__What you will do__: Find the line that contains "### 쉽게 읽을 수 있는 방법이 있을까요?"; then retype it and each line after it, exactly, through the final line of the data below.

Saved data entries
-------------------------

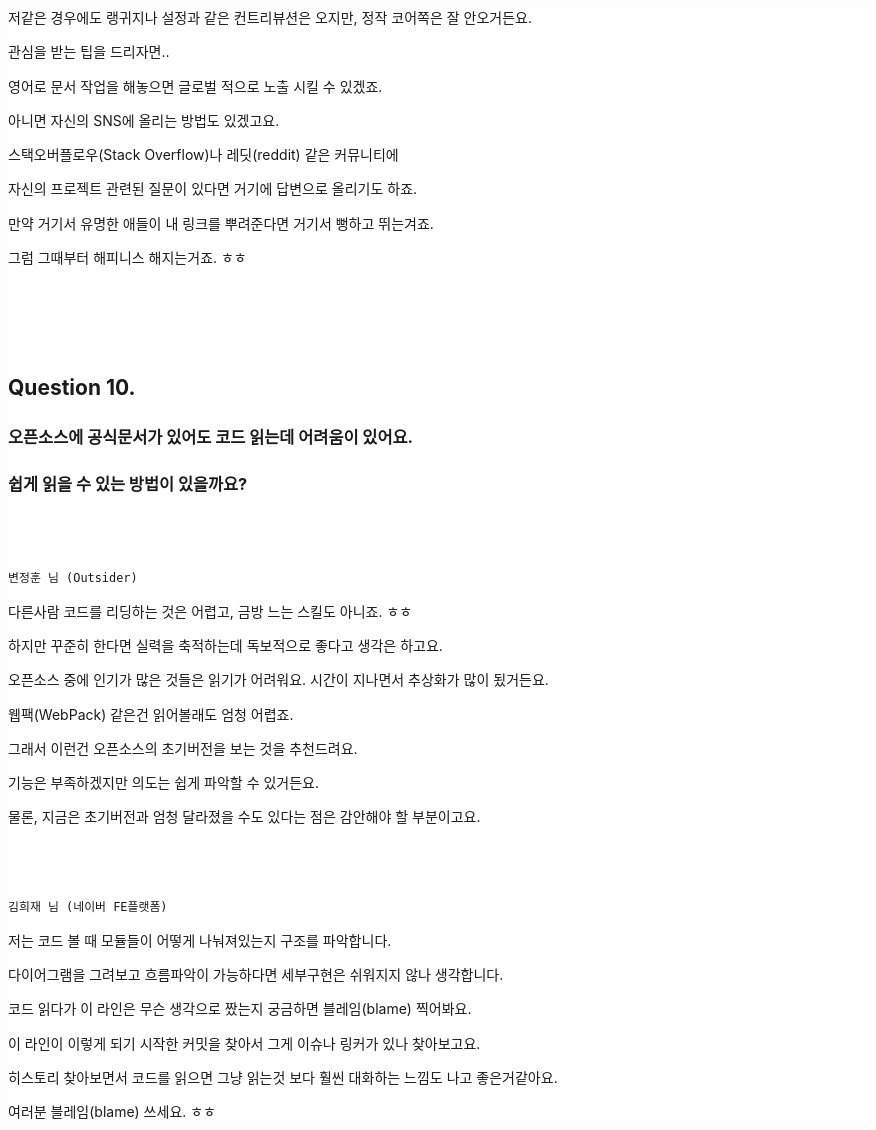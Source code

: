 저같은 경우에도 랭귀지나 설정과 같은 컨트리뷰션은 오지만, 정작 코어쪽은 잘 안오거든요.

관심을 받는 팁을 드리자면..

영어로 문서 작업을 해놓으면 글로벌 적으로 노출 시킬 수 있겠죠.

아니면 자신의 SNS에 올리는 방법도 있겠고요.

스택오버플로우(Stack Overflow)나 레딧(reddit) 같은 커뮤니티에

자신의 프로젝트 관련된 질문이 있다면 거기에 답변으로 올리기도 하죠.

만약 거기서 유명한 애들이 내 링크를 뿌려준다면 거기서 뻥하고 뛰는겨죠.

그럼 그때부터 해피니스 해지는거죠. ㅎㅎ

<br/>
<br/>
<br/>


## Question 10.

 ### 오픈소스에 공식문서가 있어도 코드 읽는데 어려움이 있어요.
 ### 쉽게 읽을 수 있는 방법이 있을까요?

<br/>
<br/>

`변정훈 님 (Outsider)`

다른사람 코드를 리딩하는 것은 어렵고, 금방 느는 스킬도 아니죠. ㅎㅎ

하지만 꾸준히 한다면 실력을 축적하는데 독보적으로 좋다고 생각은 하고요.

오픈소스 중에 인기가 많은 것들은 읽기가 어려워요. 시간이 지나면서 추상화가 많이 됬거든요.

웹팩(WebPack) 같은건 읽어볼래도 엄청 어렵죠.

그래서 이런건 오픈소스의 초기버전을 보는 것을 추천드려요.

기능은 부족하겠지만 의도는 쉽게 파악할 수 있거든요.

물론, 지금은 초기버전과 엄청 달라졌을 수도 있다는 점은 감안해야 할 부분이고요.

<br/>
<br/>

`김희재 님 (네이버 FE플랫폼)`

저는 코드 볼 때 모듈들이 어떻게 나눠져있는지 구조를 파악합니다.

다이어그램을 그려보고 흐름파악이 가능하다면 세부구현은 쉬워지지 않나 생각합니다.

코드 읽다가 이 라인은 무슨 생각으로 짰는지 궁금하면 블레임(blame) 찍어봐요.

이 라인이 이렇게 되기 시작한 커밋을 찾아서 그게 이슈나 링커가 있나 찾아보고요.

히스토리 찾아보면서 코드를 읽으면 그냥 읽는것 보다 훨씬 대화하는 느낌도 나고 좋은거같아요.

여러분 블레임(blame) 쓰세요. ㅎㅎ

-------------------------

__Answer box__:
 ### 쉽게 읽을 수 있는 방법이 있을까요?

<br/>
<br/>

`변정훈 님 (Outsider)`

다른사람 코드를 리딩하는 것은 어렵고, 금방 느는 스킬도 아니죠. ㅎㅎ

하지만 꾸준히 한다면 실력을 축적하는데 독보적으로 좋다고 생각은 하고요.

오픈소스 중에 인기가 많은 것들은 읽기가 어려워요. 시간이 지나면서 추상화가 많이 됬거든요.

웹팩(WebPack) 같은건 읽어볼래도 엄청 어렵죠.

그래서 이런건 오픈소스의 초기버전을 보는 것을 추천드려요.

기능은 부족하겠지만 의도는 쉽게 파악할 수 있거든요.

물론, 지금은 초기버전과 엄청 달라졌을 수도 있다는 점은 감안해야 할 부분이고요.

<br/>
<br/>

`김희재 님 (네이버 FE플랫폼)`

저는 코드 볼 때 모듈들이 어떻게 나눠져있는지 구조를 파악합니다.

다이어그램을 그려보고 흐름파악이 가능하다면 세부구현은 쉬워지지 않나 생각합니다.

코드 읽다가 이 라인은 무슨 생각으로 짰는지 궁금하면 블레임(blame) 찍어봐요.

이 라인이 이렇게 되기 시작한 커밋을 찾아서 그게 이슈나 링커가 있나 찾아보고요.

히스토리 찾아보면서 코드를 읽으면 그냥 읽는것 보다 훨씬 대화하는 느낌도 나고 좋은거같아요.

여러분 블레임(blame) 쓰세요. ㅎㅎ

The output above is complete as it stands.